**Task statement:**
With the pictures removed, the data below must be transcribed in full and exactly.

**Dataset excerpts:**
————————

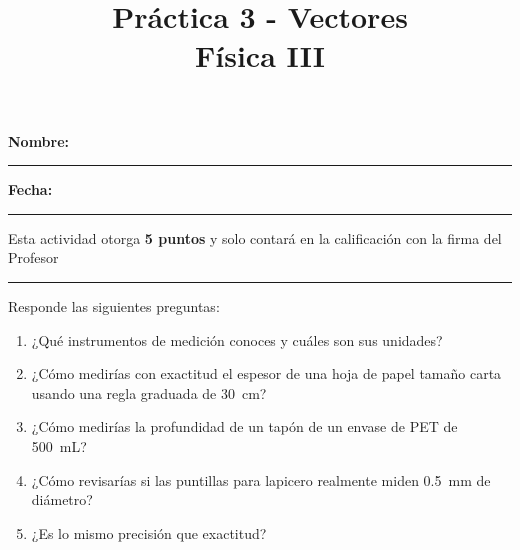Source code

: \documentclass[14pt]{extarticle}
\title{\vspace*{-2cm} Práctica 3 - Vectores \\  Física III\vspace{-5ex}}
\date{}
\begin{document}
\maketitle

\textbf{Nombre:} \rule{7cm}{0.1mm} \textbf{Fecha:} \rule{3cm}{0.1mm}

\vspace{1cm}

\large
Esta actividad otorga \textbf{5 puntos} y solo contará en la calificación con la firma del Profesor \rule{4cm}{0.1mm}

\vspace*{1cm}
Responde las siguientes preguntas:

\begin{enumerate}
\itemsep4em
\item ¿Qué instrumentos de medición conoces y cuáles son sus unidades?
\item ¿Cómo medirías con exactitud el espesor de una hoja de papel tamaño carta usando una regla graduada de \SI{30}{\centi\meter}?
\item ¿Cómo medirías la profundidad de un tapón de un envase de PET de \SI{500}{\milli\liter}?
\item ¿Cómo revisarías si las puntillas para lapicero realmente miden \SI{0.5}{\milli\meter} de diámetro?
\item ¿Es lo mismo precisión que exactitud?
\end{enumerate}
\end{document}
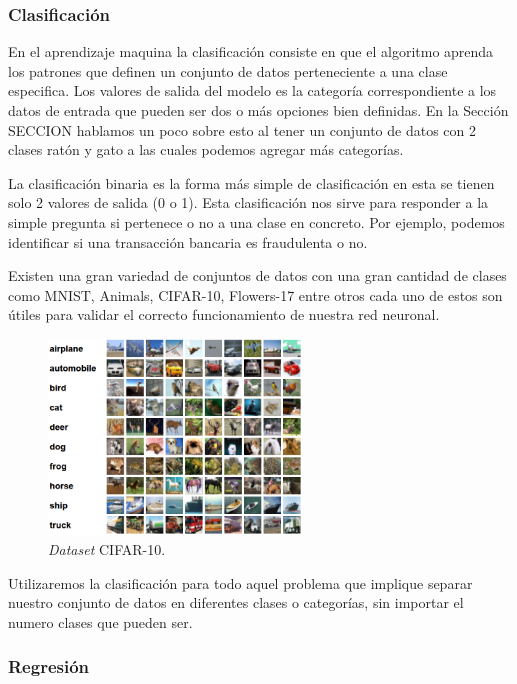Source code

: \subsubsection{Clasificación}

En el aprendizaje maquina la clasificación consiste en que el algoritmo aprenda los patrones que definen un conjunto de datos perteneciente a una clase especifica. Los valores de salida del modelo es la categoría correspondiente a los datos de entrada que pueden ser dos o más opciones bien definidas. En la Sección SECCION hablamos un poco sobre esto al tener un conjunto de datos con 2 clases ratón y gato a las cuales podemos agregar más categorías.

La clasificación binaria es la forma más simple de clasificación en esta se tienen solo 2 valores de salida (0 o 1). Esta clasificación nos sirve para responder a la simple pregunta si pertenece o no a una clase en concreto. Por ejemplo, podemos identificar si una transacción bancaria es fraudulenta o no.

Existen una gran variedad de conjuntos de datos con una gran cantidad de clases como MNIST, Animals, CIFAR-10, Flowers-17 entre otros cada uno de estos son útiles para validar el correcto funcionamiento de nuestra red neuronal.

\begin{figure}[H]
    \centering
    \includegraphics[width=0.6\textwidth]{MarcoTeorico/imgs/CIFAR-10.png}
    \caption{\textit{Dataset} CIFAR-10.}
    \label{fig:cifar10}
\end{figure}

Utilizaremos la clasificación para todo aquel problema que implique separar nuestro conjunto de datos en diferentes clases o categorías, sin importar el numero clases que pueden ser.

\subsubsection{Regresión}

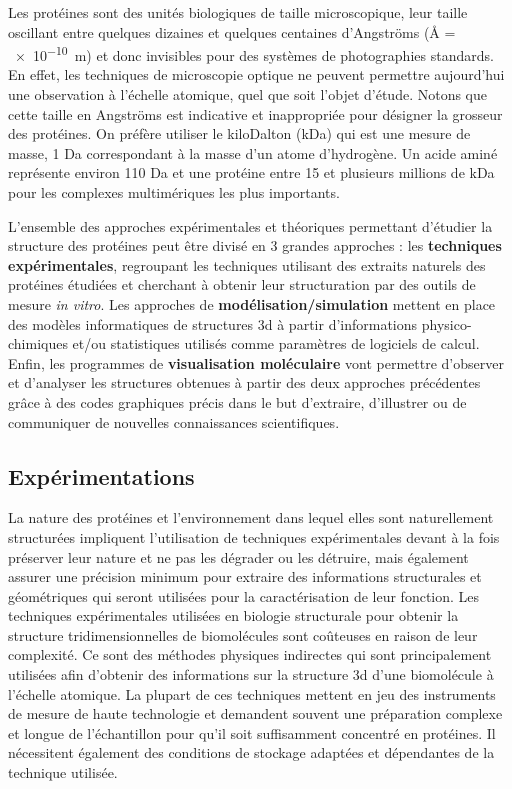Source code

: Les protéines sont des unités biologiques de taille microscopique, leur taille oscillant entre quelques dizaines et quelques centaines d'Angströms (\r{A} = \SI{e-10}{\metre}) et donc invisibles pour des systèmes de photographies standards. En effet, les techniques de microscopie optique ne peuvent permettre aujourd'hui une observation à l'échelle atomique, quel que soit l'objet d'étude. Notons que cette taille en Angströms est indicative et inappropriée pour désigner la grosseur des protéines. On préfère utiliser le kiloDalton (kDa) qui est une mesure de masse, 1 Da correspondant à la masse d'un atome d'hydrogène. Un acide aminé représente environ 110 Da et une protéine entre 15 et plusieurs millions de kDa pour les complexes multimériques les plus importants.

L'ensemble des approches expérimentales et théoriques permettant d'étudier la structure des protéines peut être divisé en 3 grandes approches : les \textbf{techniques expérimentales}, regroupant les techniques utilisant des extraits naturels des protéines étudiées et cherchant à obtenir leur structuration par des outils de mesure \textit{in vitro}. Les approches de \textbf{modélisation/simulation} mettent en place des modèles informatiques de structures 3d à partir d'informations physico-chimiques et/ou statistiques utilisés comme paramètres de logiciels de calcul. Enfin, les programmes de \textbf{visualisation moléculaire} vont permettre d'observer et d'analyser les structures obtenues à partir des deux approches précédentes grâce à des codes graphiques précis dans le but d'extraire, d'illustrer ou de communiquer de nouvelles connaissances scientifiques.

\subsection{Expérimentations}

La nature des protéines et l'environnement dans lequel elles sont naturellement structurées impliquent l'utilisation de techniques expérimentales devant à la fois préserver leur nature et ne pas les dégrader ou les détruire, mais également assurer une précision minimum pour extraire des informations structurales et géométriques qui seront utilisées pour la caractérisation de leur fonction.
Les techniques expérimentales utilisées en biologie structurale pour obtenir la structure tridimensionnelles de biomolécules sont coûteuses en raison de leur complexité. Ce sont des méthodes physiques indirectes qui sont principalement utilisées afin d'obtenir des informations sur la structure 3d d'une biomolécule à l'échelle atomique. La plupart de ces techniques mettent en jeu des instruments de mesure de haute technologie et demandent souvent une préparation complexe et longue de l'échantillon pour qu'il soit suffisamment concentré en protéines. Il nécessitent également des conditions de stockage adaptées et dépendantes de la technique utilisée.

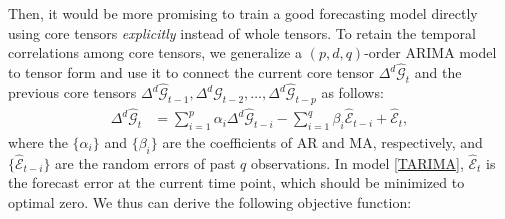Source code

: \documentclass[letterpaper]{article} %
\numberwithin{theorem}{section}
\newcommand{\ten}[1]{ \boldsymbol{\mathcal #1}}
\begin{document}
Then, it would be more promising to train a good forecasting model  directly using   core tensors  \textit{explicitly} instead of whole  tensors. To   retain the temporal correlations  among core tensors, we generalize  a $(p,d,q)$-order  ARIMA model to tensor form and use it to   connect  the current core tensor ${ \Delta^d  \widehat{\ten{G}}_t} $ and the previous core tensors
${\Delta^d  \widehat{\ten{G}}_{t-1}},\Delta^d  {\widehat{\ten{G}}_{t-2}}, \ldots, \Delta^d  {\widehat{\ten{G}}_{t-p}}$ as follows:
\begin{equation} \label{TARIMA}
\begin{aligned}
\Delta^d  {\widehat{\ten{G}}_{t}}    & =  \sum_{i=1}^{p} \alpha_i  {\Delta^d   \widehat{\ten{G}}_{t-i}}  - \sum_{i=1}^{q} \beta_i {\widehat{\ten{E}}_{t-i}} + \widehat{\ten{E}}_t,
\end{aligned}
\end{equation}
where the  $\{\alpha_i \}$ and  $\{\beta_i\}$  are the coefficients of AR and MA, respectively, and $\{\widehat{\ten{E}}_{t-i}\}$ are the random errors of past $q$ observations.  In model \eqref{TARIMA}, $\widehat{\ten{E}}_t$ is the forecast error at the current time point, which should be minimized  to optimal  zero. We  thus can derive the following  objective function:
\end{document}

————————

**Answer box:**
Source code

: \documentclass[14pt]{extarticle}
\title{\vspace*{-2cm} Práctica 3 - Vectores \\  Física III\vspace{-5ex}}
\date{}
\begin{document}
\maketitle

\textbf{Nombre:} \rule{7cm}{0.1mm} \textbf{Fecha:} \rule{3cm}{0.1mm}

\vspace{1cm}

\large
Esta actividad otorga \textbf{5 puntos} y solo contará en la calificación con la firma del Profesor \rule{4cm}{0.1mm}

\vspace*{1cm}
Responde las siguientes preguntas:

\begin{enumerate}
\itemsep4em
\item ¿Qué instrumentos de medición conoces y cuáles son sus unidades?
\item ¿Cómo medirías con exactitud el espesor de una hoja de papel tamaño carta usando una regla graduada de \SI{30}{\centi\meter}?
\item ¿Cómo medirías la profundidad de un tapón de un envase de PET de \SI{500}{\milli\liter}?
\item ¿Cómo revisarías si las puntillas para lapicero realmente miden \SI{0.5}{\milli\meter} de diámetro?
\item ¿Es lo mismo precisión que exactitud?
\end{enumerate}
\end{document}
Source code

: \subsubsection{Clasificación}

En el aprendizaje maquina la clasificación consiste en que el algoritmo aprenda los patrones que definen un conjunto de datos perteneciente a una clase especifica. Los valores de salida del modelo es la categoría correspondiente a los datos de entrada que pueden ser dos o más opciones bien definidas. En la Sección SECCION hablamos un poco sobre esto al tener un conjunto de datos con 2 clases ratón y gato a las cuales podemos agregar más categorías.

La clasificación binaria es la forma más simple de clasificación en esta se tienen solo 2 valores de salida (0 o 1). Esta clasificación nos sirve para responder a la simple pregunta si pertenece o no a una clase en concreto. Por ejemplo, podemos identificar si una transacción bancaria es fraudulenta o no.

Existen una gran variedad de conjuntos de datos con una gran cantidad de clases como MNIST, Animals, CIFAR-10, Flowers-17 entre otros cada uno de estos son útiles para validar el correcto funcionamiento de nuestra red neuronal.

\begin{figure}[H]
    \centering
    \includegraphics[width=0.6\textwidth]{MarcoTeorico/imgs/CIFAR-10.png}
    \caption{\textit{Dataset} CIFAR-10.}
    \label{fig:cifar10}
\end{figure}

Utilizaremos la clasificación para todo aquel problema que implique separar nuestro conjunto de datos en diferentes clases o categorías, sin importar el numero clases que pueden ser.

\subsubsection{Regresión}

Source code

: Les protéines sont des unités biologiques de taille microscopique, leur taille oscillant entre quelques dizaines et quelques centaines d'Angströms (\r{A} = \SI{e-10}{\metre}) et donc invisibles pour des systèmes de photographies standards. En effet, les techniques de microscopie optique ne peuvent permettre aujourd'hui une observation à l'échelle atomique, quel que soit l'objet d'étude. Notons que cette taille en Angströms est indicative et inappropriée pour désigner la grosseur des protéines. On préfère utiliser le kiloDalton (kDa) qui est une mesure de masse, 1 Da correspondant à la masse d'un atome d'hydrogène. Un acide aminé représente environ 110 Da et une protéine entre 15 et plusieurs millions de kDa pour les complexes multimériques les plus importants.

L'ensemble des approches expérimentales et théoriques permettant d'étudier la structure des protéines peut être divisé en 3 grandes approches : les \textbf{techniques expérimentales}, regroupant les techniques utilisant des extraits naturels des protéines étudiées et cherchant à obtenir leur structuration par des outils de mesure \textit{in vitro}. Les approches de \textbf{modélisation/simulation} mettent en place des modèles informatiques de structures 3d à partir d'informations physico-chimiques et/ou statistiques utilisés comme paramètres de logiciels de calcul. Enfin, les programmes de \textbf{visualisation moléculaire} vont permettre d'observer et d'analyser les structures obtenues à partir des deux approches précédentes grâce à des codes graphiques précis dans le but d'extraire, d'illustrer ou de communiquer de nouvelles connaissances scientifiques.

\subsection{Expérimentations}

La nature des protéines et l'environnement dans lequel elles sont naturellement structurées impliquent l'utilisation de techniques expérimentales devant à la fois préserver leur nature et ne pas les dégrader ou les détruire, mais également assurer une précision minimum pour extraire des informations structurales et géométriques qui seront utilisées pour la caractérisation de leur fonction.
Les techniques expérimentales utilisées en biologie structurale pour obtenir la structure tridimensionnelles de biomolécules sont coûteuses en raison de leur complexité. Ce sont des méthodes physiques indirectes qui sont principalement utilisées afin d'obtenir des informations sur la structure 3d d'une biomolécule à l'échelle atomique. La plupart de ces techniques mettent en jeu des instruments de mesure de haute technologie et demandent souvent une préparation complexe et longue de l'échantillon pour qu'il soit suffisamment concentré en protéines. Il nécessitent également des conditions de stockage adaptées et dépendantes de la technique utilisée.

Source code

: \documentclass[letterpaper]{article} %
\numberwithin{theorem}{section}
\newcommand{\ten}[1]{ \boldsymbol{\mathcal #1}}
\begin{document}
Then, it would be more promising to train a good forecasting model  directly using   core tensors  \textit{explicitly} instead of whole  tensors. To   retain the temporal correlations  among core tensors, we generalize  a $(p,d,q)$-order  ARIMA model to tensor form and use it to   connect  the current core tensor ${ \Delta^d  \widehat{\ten{G}}_t} $ and the previous core tensors
${\Delta^d  \widehat{\ten{G}}_{t-1}},\Delta^d  {\widehat{\ten{G}}_{t-2}}, \ldots, \Delta^d  {\widehat{\ten{G}}_{t-p}}$ as follows:
\begin{equation} \label{TARIMA}
\begin{aligned}
\Delta^d  {\widehat{\ten{G}}_{t}}    & =  \sum_{i=1}^{p} \alpha_i  {\Delta^d   \widehat{\ten{G}}_{t-i}}  - \sum_{i=1}^{q} \beta_i {\widehat{\ten{E}}_{t-i}} + \widehat{\ten{E}}_t,
\end{aligned}
\end{equation}
where the  $\{\alpha_i \}$ and  $\{\beta_i\}$  are the coefficients of AR and MA, respectively, and $\{\widehat{\ten{E}}_{t-i}\}$ are the random errors of past $q$ observations.  In model \eqref{TARIMA}, $\widehat{\ten{E}}_t$ is the forecast error at the current time point, which should be minimized  to optimal  zero. We  thus can derive the following  objective function:
\end{document}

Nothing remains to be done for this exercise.